[Start of Attachment]
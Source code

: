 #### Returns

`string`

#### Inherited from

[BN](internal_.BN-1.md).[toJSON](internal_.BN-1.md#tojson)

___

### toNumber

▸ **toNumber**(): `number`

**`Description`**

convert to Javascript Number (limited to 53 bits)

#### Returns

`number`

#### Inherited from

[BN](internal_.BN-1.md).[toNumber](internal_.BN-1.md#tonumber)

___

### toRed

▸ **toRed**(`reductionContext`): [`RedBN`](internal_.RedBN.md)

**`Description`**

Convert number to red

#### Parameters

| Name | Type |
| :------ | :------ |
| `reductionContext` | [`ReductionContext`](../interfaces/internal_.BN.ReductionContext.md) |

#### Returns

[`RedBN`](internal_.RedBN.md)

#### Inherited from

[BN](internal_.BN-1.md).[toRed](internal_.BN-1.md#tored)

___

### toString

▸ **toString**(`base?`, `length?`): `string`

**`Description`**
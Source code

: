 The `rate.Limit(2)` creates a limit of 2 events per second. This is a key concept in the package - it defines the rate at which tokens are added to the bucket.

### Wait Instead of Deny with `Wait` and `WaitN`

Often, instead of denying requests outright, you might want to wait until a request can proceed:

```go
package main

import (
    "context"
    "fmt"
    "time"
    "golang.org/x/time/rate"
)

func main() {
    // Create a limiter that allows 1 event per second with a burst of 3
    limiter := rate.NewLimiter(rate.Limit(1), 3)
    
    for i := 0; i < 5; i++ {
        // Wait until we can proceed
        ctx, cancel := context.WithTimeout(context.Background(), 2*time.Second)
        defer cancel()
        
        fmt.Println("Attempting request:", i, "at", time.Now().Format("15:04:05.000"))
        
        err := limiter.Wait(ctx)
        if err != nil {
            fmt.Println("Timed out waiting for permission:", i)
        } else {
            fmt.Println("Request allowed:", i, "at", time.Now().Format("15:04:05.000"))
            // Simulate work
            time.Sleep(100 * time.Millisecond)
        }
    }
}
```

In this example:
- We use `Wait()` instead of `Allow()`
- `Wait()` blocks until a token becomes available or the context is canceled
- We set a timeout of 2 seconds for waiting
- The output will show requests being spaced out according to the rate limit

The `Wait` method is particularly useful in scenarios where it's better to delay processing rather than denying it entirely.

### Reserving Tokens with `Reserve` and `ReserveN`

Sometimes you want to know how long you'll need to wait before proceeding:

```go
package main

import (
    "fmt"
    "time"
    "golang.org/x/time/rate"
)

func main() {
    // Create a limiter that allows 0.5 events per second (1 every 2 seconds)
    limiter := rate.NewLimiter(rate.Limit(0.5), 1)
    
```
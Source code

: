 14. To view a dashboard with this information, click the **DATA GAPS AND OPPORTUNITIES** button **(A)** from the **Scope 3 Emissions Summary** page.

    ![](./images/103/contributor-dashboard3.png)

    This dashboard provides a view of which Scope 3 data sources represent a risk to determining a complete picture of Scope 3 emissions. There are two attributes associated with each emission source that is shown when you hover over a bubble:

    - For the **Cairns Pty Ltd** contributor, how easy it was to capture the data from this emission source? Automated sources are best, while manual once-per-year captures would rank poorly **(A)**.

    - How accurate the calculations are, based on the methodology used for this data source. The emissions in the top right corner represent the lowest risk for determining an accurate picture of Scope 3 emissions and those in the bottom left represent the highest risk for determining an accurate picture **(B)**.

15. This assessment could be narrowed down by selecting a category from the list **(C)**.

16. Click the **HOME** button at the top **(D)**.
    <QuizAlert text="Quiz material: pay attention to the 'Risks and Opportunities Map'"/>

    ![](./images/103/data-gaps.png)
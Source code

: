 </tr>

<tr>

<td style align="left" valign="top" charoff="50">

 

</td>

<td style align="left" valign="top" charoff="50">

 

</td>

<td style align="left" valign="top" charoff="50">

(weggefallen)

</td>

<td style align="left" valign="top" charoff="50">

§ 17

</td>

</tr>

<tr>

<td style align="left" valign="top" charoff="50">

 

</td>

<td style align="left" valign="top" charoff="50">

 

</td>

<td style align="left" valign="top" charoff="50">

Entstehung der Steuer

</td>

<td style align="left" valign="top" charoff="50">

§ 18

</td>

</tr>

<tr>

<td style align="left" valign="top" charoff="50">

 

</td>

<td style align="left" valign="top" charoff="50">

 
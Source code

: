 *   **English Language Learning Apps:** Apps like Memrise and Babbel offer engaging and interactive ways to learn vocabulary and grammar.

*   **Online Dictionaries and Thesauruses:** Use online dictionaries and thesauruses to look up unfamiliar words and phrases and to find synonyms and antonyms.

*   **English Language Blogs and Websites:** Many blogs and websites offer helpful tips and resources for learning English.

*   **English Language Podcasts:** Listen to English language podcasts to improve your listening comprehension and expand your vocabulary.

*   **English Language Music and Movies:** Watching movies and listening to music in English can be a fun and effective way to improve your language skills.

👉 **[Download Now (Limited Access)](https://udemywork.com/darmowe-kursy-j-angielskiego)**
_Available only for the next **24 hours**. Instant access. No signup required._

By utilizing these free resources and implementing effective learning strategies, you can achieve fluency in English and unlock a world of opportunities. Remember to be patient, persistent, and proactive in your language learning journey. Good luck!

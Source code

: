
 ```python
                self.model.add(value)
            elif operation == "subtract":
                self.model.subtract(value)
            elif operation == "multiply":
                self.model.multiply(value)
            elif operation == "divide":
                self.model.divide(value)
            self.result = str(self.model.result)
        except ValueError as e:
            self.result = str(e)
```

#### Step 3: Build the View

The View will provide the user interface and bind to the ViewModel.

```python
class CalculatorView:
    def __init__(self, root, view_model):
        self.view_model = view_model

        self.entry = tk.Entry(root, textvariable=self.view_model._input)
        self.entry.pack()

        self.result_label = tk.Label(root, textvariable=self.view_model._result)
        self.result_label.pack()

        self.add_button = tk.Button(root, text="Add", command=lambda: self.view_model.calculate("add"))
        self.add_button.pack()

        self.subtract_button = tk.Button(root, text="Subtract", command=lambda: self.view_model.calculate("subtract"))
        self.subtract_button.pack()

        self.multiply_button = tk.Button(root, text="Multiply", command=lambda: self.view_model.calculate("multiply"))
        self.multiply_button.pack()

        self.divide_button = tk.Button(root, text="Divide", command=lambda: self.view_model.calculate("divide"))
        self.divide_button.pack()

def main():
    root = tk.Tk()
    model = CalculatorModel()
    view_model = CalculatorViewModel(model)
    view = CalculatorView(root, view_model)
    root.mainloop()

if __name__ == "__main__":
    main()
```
[End of Attachment]
What is needed is a word-for-word copy of all the records above.

Source code

: #### Returns

`string`

#### Inherited from

[BN](internal_.BN-1.md).[toJSON](internal_.BN-1.md#tojson)

___

### toNumber

▸ **toNumber**(): `number`

**`Description`**

convert to Javascript Number (limited to 53 bits)

#### Returns

`number`

#### Inherited from

[BN](internal_.BN-1.md).[toNumber](internal_.BN-1.md#tonumber)

___

### toRed

▸ **toRed**(`reductionContext`): [`RedBN`](internal_.RedBN.md)

**`Description`**

Convert number to red

#### Parameters

| Name | Type |
| :------ | :------ |
| `reductionContext` | [`ReductionContext`](../interfaces/internal_.BN.ReductionContext.md) |

#### Returns

[`RedBN`](internal_.RedBN.md)

#### Inherited from

[BN](internal_.BN-1.md).[toRed](internal_.BN-1.md#tored)

___

### toString

▸ **toString**(`base?`, `length?`): `string`

**`Description`**
Source code

: The `rate.Limit(2)` creates a limit of 2 events per second. This is a key concept in the package - it defines the rate at which tokens are added to the bucket.

### Wait Instead of Deny with `Wait` and `WaitN`

Often, instead of denying requests outright, you might want to wait until a request can proceed:

```go
package main

import (
    "context"
    "fmt"
    "time"
    "golang.org/x/time/rate"
)

func main() {
    // Create a limiter that allows 1 event per second with a burst of 3
    limiter := rate.NewLimiter(rate.Limit(1), 3)
    
    for i := 0; i < 5; i++ {
        // Wait until we can proceed
        ctx, cancel := context.WithTimeout(context.Background(), 2*time.Second)
        defer cancel()
        
        fmt.Println("Attempting request:", i, "at", time.Now().Format("15:04:05.000"))
        
        err := limiter.Wait(ctx)
        if err != nil {
            fmt.Println("Timed out waiting for permission:", i)
        } else {
            fmt.Println("Request allowed:", i, "at", time.Now().Format("15:04:05.000"))
            // Simulate work
            time.Sleep(100 * time.Millisecond)
        }
    }
}
```

In this example:
- We use `Wait()` instead of `Allow()`
- `Wait()` blocks until a token becomes available or the context is canceled
- We set a timeout of 2 seconds for waiting
- The output will show requests being spaced out according to the rate limit

The `Wait` method is particularly useful in scenarios where it's better to delay processing rather than denying it entirely.

### Reserving Tokens with `Reserve` and `ReserveN`

Sometimes you want to know how long you'll need to wait before proceeding:

```go
package main

import (
    "fmt"
    "time"
    "golang.org/x/time/rate"
)

func main() {
    // Create a limiter that allows 0.5 events per second (1 every 2 seconds)
    limiter := rate.NewLimiter(rate.Limit(0.5), 1)
    
```
Source code

: 14. To view a dashboard with this information, click the **DATA GAPS AND OPPORTUNITIES** button **(A)** from the **Scope 3 Emissions Summary** page.

    ![](./images/103/contributor-dashboard3.png)

    This dashboard provides a view of which Scope 3 data sources represent a risk to determining a complete picture of Scope 3 emissions. There are two attributes associated with each emission source that is shown when you hover over a bubble:

    - For the **Cairns Pty Ltd** contributor, how easy it was to capture the data from this emission source? Automated sources are best, while manual once-per-year captures would rank poorly **(A)**.

    - How accurate the calculations are, based on the methodology used for this data source. The emissions in the top right corner represent the lowest risk for determining an accurate picture of Scope 3 emissions and those in the bottom left represent the highest risk for determining an accurate picture **(B)**.

15. This assessment could be narrowed down by selecting a category from the list **(C)**.

16. Click the **HOME** button at the top **(D)**.
    <QuizAlert text="Quiz material: pay attention to the 'Risks and Opportunities Map'"/>

    ![](./images/103/data-gaps.png)
Source code

: </tr>

<tr>

<td style align="left" valign="top" charoff="50">

 

</td>

<td style align="left" valign="top" charoff="50">

 

</td>

<td style align="left" valign="top" charoff="50">

(weggefallen)

</td>

<td style align="left" valign="top" charoff="50">

§ 17

</td>

</tr>

<tr>

<td style align="left" valign="top" charoff="50">

 

</td>

<td style align="left" valign="top" charoff="50">

 

</td>

<td style align="left" valign="top" charoff="50">

Entstehung der Steuer

</td>

<td style align="left" valign="top" charoff="50">

§ 18

</td>

</tr>

<tr>

<td style align="left" valign="top" charoff="50">

 

</td>

<td style align="left" valign="top" charoff="50">

 
Source code

: *   **English Language Learning Apps:** Apps like Memrise and Babbel offer engaging and interactive ways to learn vocabulary and grammar.

*   **Online Dictionaries and Thesauruses:** Use online dictionaries and thesauruses to look up unfamiliar words and phrases and to find synonyms and antonyms.

*   **English Language Blogs and Websites:** Many blogs and websites offer helpful tips and resources for learning English.

*   **English Language Podcasts:** Listen to English language podcasts to improve your listening comprehension and expand your vocabulary.

*   **English Language Music and Movies:** Watching movies and listening to music in English can be a fun and effective way to improve your language skills.

👉 **[Download Now (Limited Access)](https://udemywork.com/darmowe-kursy-j-angielskiego)**
_Available only for the next **24 hours**. Instant access. No signup required._

By utilizing these free resources and implementing effective learning strategies, you can achieve fluency in English and unlock a world of opportunities. Remember to be patient, persistent, and proactive in your language learning journey. Good luck!

Source code

:
 ```python
                self.model.add(value)
            elif operation == "subtract":
                self.model.subtract(value)
            elif operation == "multiply":
                self.model.multiply(value)
            elif operation == "divide":
                self.model.divide(value)
            self.result = str(self.model.result)
        except ValueError as e:
            self.result = str(e)
```

#### Step 3: Build the View

The View will provide the user interface and bind to the ViewModel.

```python
class CalculatorView:
    def __init__(self, root, view_model):
        self.view_model = view_model

        self.entry = tk.Entry(root, textvariable=self.view_model._input)
        self.entry.pack()

        self.result_label = tk.Label(root, textvariable=self.view_model._result)
        self.result_label.pack()

        self.add_button = tk.Button(root, text="Add", command=lambda: self.view_model.calculate("add"))
        self.add_button.pack()

        self.subtract_button = tk.Button(root, text="Subtract", command=lambda: self.view_model.calculate("subtract"))
        self.subtract_button.pack()

        self.multiply_button = tk.Button(root, text="Multiply", command=lambda: self.view_model.calculate("multiply"))
        self.multiply_button.pack()

        self.divide_button = tk.Button(root, text="Divide", command=lambda: self.view_model.calculate("divide"))
        self.divide_button.pack()

def main():
    root = tk.Tk()
    model = CalculatorModel()
    view_model = CalculatorViewModel(model)
    view = CalculatorView(root, view_model)
    root.mainloop()

if __name__ == "__main__":
    main()
```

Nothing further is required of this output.